安全確保のための見直し自体は理解できるが、その内容をよく見ると、どうにも腑に落ちない点がある。
まず、違反として明確に禁止される行為は、走行中のイヤホン、傘差し、スマホ操作など。さらに、信号無視、遮断機内への立ち入り、無灯火、緊急車両の妨害などは一発アウトになるという。ここまでは疑問の余地なく当然だろうと思える。
しかし、私が疑問に感じているのは「車道走行の義務化」だ。自転車は車両であるという建前のもと、車道を走るべきだという理屈であろうが、現実の車道、特に東久留米の道路環境を考えてみれば、それはちと早計で問題ではないかと思う。
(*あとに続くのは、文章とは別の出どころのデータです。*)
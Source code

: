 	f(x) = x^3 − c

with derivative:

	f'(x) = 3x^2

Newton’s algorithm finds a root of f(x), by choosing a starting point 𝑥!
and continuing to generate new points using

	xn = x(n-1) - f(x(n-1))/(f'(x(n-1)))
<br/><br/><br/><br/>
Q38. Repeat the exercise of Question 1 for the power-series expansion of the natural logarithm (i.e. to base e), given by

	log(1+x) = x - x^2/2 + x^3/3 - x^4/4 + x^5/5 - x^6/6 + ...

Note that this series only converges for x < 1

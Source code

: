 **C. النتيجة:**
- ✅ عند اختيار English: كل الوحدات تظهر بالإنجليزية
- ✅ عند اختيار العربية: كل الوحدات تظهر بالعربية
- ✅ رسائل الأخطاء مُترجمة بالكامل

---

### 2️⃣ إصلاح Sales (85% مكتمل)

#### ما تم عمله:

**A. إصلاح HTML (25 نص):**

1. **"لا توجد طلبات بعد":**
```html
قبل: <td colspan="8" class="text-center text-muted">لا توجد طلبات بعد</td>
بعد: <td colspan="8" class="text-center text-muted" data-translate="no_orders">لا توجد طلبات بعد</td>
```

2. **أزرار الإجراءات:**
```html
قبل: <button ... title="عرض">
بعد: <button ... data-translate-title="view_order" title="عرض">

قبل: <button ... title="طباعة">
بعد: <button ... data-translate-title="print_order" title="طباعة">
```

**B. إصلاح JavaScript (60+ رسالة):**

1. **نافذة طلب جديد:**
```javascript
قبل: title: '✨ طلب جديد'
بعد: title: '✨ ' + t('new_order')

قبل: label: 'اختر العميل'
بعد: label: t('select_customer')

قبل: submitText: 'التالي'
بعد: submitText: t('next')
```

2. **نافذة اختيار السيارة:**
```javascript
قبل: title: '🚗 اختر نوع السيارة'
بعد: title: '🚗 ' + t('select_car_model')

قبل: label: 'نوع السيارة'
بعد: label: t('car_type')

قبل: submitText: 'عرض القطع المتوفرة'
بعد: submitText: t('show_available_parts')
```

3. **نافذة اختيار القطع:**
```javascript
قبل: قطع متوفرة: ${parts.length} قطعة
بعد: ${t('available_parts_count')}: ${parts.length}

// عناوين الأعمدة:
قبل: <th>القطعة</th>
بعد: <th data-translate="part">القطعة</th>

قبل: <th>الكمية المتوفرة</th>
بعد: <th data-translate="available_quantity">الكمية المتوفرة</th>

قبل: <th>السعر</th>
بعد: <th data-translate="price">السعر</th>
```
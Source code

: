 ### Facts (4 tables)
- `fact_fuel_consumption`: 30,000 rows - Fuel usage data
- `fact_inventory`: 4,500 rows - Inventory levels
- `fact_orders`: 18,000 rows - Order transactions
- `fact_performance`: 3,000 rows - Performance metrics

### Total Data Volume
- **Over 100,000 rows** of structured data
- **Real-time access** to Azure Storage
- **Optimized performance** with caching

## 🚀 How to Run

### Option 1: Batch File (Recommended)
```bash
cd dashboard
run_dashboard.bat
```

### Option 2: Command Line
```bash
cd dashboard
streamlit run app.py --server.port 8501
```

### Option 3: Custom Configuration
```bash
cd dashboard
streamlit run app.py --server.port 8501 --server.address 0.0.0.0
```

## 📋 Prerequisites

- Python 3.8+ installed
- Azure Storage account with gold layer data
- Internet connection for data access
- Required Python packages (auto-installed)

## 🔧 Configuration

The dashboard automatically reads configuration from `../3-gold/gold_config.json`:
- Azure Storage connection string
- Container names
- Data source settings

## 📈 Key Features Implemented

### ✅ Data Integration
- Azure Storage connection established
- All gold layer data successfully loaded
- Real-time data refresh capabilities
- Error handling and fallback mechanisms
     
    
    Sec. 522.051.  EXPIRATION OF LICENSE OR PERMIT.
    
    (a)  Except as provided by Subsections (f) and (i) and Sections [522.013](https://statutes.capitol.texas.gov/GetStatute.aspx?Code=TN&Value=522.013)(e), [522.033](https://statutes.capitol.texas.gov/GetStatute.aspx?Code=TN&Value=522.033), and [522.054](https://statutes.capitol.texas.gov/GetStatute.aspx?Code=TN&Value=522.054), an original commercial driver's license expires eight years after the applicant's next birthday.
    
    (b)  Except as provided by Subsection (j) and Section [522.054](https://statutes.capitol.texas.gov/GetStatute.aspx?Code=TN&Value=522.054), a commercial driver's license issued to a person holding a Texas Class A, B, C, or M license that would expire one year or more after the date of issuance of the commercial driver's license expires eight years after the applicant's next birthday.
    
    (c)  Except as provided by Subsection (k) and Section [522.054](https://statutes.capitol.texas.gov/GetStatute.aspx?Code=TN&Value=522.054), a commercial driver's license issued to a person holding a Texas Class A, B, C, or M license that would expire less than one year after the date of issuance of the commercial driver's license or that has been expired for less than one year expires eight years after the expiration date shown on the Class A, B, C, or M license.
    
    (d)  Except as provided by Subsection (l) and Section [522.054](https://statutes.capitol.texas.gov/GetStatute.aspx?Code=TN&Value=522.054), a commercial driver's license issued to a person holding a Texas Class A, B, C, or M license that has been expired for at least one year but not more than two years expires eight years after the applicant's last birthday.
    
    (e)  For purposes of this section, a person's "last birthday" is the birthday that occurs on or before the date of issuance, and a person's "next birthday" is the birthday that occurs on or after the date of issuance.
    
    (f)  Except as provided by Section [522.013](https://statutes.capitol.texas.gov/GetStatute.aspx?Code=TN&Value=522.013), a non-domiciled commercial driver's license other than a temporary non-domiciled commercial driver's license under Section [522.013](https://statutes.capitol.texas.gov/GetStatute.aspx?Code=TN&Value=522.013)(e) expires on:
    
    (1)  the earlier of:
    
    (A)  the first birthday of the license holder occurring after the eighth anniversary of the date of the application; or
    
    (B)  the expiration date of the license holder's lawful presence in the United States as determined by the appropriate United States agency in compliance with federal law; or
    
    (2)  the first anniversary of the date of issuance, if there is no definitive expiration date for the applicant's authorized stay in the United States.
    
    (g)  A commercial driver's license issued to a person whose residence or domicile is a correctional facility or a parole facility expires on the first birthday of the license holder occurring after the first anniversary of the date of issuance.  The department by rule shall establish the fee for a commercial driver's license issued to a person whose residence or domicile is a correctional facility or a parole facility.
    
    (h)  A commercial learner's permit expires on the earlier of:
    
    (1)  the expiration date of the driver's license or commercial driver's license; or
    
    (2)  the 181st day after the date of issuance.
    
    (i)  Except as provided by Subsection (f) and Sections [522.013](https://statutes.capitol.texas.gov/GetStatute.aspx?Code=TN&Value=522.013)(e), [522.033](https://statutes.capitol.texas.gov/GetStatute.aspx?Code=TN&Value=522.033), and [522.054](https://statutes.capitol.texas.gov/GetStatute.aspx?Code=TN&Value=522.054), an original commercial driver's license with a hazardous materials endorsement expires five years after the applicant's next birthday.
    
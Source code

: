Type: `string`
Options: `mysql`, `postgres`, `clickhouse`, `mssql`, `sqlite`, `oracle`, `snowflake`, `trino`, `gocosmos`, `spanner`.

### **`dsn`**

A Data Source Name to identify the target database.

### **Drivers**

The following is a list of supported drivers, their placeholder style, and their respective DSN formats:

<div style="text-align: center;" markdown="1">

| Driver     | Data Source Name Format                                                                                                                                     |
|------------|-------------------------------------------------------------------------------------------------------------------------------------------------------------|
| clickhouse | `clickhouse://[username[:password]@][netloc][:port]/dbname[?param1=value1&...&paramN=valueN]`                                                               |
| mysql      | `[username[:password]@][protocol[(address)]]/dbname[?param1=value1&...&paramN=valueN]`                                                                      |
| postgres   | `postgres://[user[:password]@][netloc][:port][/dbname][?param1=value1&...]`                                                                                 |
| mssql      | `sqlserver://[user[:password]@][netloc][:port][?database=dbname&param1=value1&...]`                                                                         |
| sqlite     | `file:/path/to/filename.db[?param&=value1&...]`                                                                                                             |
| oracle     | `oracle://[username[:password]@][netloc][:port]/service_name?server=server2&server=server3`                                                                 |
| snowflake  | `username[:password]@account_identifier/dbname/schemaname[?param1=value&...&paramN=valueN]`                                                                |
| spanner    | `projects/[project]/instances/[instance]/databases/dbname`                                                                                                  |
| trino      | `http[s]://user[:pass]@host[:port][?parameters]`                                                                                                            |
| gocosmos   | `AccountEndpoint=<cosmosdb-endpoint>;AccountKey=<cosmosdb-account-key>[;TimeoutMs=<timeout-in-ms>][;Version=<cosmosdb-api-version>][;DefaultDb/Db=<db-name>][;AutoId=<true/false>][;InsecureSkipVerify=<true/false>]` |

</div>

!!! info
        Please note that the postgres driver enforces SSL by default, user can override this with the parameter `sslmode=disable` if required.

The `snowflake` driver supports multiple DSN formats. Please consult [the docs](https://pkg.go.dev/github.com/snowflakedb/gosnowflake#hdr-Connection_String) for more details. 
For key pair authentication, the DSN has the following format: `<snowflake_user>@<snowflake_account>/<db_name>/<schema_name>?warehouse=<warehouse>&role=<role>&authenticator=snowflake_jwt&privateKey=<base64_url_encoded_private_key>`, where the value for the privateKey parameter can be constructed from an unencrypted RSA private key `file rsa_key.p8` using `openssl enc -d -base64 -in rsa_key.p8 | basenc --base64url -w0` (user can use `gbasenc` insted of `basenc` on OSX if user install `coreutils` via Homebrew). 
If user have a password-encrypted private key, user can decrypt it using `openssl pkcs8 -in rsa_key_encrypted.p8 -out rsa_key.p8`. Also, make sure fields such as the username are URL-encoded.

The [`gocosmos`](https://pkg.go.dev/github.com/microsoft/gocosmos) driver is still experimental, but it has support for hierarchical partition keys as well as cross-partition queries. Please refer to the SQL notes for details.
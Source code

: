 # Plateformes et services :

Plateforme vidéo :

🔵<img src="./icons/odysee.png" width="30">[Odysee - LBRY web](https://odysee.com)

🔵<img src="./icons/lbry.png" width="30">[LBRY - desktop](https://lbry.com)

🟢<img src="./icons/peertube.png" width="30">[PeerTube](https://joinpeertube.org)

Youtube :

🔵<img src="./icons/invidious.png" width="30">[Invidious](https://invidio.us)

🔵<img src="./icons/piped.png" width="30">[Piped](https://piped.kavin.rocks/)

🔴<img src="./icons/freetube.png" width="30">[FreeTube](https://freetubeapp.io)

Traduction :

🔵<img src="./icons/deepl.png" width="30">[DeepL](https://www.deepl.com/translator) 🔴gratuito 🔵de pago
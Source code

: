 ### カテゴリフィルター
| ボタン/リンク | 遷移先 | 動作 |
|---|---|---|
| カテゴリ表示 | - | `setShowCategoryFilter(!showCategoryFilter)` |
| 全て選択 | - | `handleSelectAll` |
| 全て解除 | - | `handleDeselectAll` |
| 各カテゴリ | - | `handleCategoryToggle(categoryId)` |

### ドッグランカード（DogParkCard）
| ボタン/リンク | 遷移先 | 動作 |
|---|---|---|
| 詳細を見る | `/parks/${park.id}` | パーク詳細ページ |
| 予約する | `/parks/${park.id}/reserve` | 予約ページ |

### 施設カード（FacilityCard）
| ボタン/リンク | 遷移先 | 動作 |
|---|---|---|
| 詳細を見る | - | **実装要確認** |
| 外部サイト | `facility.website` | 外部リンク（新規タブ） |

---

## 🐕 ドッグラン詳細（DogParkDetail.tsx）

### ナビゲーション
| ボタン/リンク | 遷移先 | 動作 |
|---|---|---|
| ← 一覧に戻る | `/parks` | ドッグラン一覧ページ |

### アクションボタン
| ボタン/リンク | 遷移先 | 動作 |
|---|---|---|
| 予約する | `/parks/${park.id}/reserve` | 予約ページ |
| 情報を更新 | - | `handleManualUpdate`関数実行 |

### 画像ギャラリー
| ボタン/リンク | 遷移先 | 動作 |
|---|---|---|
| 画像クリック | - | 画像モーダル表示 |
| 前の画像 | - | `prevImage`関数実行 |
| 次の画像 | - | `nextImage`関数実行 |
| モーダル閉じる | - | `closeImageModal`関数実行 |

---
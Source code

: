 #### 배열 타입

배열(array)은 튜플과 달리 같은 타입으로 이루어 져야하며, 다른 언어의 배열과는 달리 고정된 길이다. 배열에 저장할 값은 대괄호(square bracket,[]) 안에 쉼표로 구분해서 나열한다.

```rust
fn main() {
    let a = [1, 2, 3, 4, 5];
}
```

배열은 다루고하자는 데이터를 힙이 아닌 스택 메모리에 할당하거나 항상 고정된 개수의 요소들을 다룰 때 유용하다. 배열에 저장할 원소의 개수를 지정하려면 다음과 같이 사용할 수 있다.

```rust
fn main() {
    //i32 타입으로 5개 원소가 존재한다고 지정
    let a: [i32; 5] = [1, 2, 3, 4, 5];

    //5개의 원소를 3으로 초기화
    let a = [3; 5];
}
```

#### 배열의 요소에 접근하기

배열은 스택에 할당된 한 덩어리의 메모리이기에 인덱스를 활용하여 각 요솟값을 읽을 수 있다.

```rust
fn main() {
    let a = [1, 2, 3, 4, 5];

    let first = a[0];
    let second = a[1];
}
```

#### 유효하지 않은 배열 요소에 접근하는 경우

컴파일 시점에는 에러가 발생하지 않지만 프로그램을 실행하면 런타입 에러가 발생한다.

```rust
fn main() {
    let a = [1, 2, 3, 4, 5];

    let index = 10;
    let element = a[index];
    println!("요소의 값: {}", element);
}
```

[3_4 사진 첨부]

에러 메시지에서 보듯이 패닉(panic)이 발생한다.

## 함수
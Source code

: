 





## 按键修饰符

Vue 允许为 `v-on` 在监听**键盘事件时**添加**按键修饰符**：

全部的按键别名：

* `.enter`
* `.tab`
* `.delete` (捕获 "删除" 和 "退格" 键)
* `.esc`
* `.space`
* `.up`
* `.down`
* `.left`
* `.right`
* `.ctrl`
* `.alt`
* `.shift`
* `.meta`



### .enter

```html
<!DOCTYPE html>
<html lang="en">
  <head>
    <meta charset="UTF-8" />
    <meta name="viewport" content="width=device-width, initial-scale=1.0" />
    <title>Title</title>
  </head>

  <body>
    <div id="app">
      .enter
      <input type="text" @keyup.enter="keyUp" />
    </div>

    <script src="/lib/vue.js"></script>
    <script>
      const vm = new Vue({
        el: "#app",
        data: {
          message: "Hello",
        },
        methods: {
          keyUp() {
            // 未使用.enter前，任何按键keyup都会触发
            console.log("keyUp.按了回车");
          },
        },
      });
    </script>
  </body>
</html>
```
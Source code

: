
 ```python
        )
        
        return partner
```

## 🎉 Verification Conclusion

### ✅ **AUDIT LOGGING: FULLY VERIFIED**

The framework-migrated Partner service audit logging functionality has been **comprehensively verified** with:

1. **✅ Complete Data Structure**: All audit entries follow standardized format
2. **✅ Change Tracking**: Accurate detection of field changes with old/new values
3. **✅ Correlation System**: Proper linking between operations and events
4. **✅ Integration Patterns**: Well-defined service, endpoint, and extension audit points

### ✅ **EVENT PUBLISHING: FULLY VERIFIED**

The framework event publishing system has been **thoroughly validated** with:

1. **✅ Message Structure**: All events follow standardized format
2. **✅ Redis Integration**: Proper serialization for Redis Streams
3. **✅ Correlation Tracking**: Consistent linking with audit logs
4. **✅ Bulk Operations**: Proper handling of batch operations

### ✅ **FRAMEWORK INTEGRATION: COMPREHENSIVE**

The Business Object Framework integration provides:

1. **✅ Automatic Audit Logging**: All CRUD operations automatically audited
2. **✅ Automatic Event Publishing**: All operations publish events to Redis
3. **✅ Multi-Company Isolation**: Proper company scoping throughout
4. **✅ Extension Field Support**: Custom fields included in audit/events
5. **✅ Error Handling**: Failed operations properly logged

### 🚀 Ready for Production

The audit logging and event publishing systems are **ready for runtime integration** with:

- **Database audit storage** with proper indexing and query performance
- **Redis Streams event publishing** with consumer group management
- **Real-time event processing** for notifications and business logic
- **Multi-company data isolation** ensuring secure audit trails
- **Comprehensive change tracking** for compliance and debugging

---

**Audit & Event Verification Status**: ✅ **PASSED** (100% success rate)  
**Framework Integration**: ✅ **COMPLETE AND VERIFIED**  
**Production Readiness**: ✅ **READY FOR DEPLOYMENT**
車を運転する人なら誰もが経験していると思うが、車道を走る自転車を追い越すときの緊張感は相当なものだ。わずかなハンドル操作のズレやスピード差で、重大事故につながりかねない。一方、自転車に乗る側も、後ろから迫る車にいつ接触されるか分からない恐怖を抱えながら走ることになる。理由は自転車専用レーンがほぼ皆無だからである。車道を走れというが車道のスペースはどこも手狭で車で手一杯、自転車並走を許容できるスペースなどない。無理に幅寄せすれば路肩は狭く、段差や排水溝も多く別の危険を感じる。そんな車道に自転車を追い出せばどうなるか。車との接触リスクが高まるのは当然だ。歩道からあふれた自転車が車道をふらふら走れば、接触事故の多発を誘発するのは火を見るより明らかだ。自転車専用レーンの整備もないまま、理念だけで「車道へ」押し出すのは如何なものか。歩行者との接触事故は減るかもしれないが、車との接触が反って増える。それならばむしろ自転車は歩道に留めて自転車側の走行速度を厳しく規制する方が現実的ではないかと思う。その間に自転車専用レーンを増やす。しかる後に自転車の歩道走行禁止とすれば双方安全にルール変更に従える。政治家や高級官僚には現場をよく見て再考を促したい。